M. Jackson paraissait quelque peu intrigué par les manières de Sam ; mais, comme il avait remis les citations et n’avait plus rien à dire, il fit la feinte de mettre le gant unique qu’il portait ordinairement dans sa main, pour sauver les apparences, et retourna à son étude rendre compte de sa mission.

M. Pickwick dormit peu cette nuit-là. Sa mémoire avait été désagréablement rafraîchie au sujet de l’action Bardell. Il déjeuna de bonne heure le lendemain, et ordonnant à Sam de l’accompagner, se mit en route pour Gray’s Inn Square.

Au bout de Cheapside, M. Pickwick, dit en regardant derrière lui :

« Sam !

— Monsieur, fit Sam en s’avançant auprès de son maître.

— De quel côté ?

— Par Newgate-Street, monsieur. »

M. Pickwick ne se remit pas immédiatement en route, mais pendant quelques secondes il regarda d’un air distrait le visage de Sam et poussa un profond soupir.

« Qu’est-ce qu’il y a, monsieur ?

— Ce procès, Sam ; il doit arriver le 14 du mois prochain.

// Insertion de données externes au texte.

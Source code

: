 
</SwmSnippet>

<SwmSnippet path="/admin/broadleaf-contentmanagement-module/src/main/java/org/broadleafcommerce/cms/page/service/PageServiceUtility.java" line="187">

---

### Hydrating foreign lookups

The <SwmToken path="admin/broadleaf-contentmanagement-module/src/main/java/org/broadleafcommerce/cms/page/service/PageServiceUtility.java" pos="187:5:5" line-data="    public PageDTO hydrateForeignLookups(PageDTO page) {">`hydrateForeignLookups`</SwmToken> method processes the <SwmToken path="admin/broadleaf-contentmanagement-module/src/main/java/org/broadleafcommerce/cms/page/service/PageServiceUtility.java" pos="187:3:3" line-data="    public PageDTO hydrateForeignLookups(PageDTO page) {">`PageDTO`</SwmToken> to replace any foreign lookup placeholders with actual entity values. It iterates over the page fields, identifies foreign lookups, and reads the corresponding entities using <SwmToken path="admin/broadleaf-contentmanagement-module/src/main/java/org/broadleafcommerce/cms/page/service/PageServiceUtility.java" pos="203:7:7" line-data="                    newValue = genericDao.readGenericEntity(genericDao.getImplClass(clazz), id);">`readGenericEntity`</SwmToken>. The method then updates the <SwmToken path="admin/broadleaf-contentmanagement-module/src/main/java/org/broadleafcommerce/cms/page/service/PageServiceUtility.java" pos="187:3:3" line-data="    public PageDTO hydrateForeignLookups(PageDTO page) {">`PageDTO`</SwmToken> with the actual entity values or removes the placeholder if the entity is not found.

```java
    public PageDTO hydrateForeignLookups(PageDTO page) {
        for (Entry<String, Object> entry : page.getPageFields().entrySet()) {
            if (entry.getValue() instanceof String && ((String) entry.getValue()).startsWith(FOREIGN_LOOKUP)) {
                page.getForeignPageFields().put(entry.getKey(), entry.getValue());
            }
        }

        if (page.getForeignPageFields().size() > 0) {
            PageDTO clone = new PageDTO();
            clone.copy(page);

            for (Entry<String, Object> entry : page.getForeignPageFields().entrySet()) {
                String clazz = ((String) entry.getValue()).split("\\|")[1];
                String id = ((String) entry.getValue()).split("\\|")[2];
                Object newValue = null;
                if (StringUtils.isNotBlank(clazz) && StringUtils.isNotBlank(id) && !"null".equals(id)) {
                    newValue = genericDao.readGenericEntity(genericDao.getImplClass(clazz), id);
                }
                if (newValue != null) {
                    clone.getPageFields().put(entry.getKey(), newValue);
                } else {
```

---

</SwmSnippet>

— Remarquable coïncidence, monsieur.

— Quoi de remarquable, Sam ?

— Le jour de la saint Valentin[1], monsieur. Fameux jour pour juger une violation de promesse de mariage. »

Le sourire de Sam Weller n’éveilla aucun rayon de gaieté sur le visage de son maître, qui se détourna vivement et continua son chemin en silence.

Depuis quelque temps, M. Pickwick, plongé dans une profonde méditation, trottait en avant et Sam suivait par derrière, avec une physionomie qui exprimait la plus heureuse et la plus enviable insouciance de chacun et de chaque chose ; tout à coup, Sam, qui était toujours empressé de communiquer à son maître les connaissances spéciales qu’il possédait, hâta le pas jusqu’à ce qu’il fût sur les talons de M. Pickwick, et, lui montrant une maison devant laquelle ils passaient, lui dit :

« Une jolie boutique de charcuterie, ici, monsieur.

  1. Jour où un grand nombre d’amoureux et d’amoureuses s’adressent, sous le voile de l’anonyme, des déclarations sérieuses ou ironiques.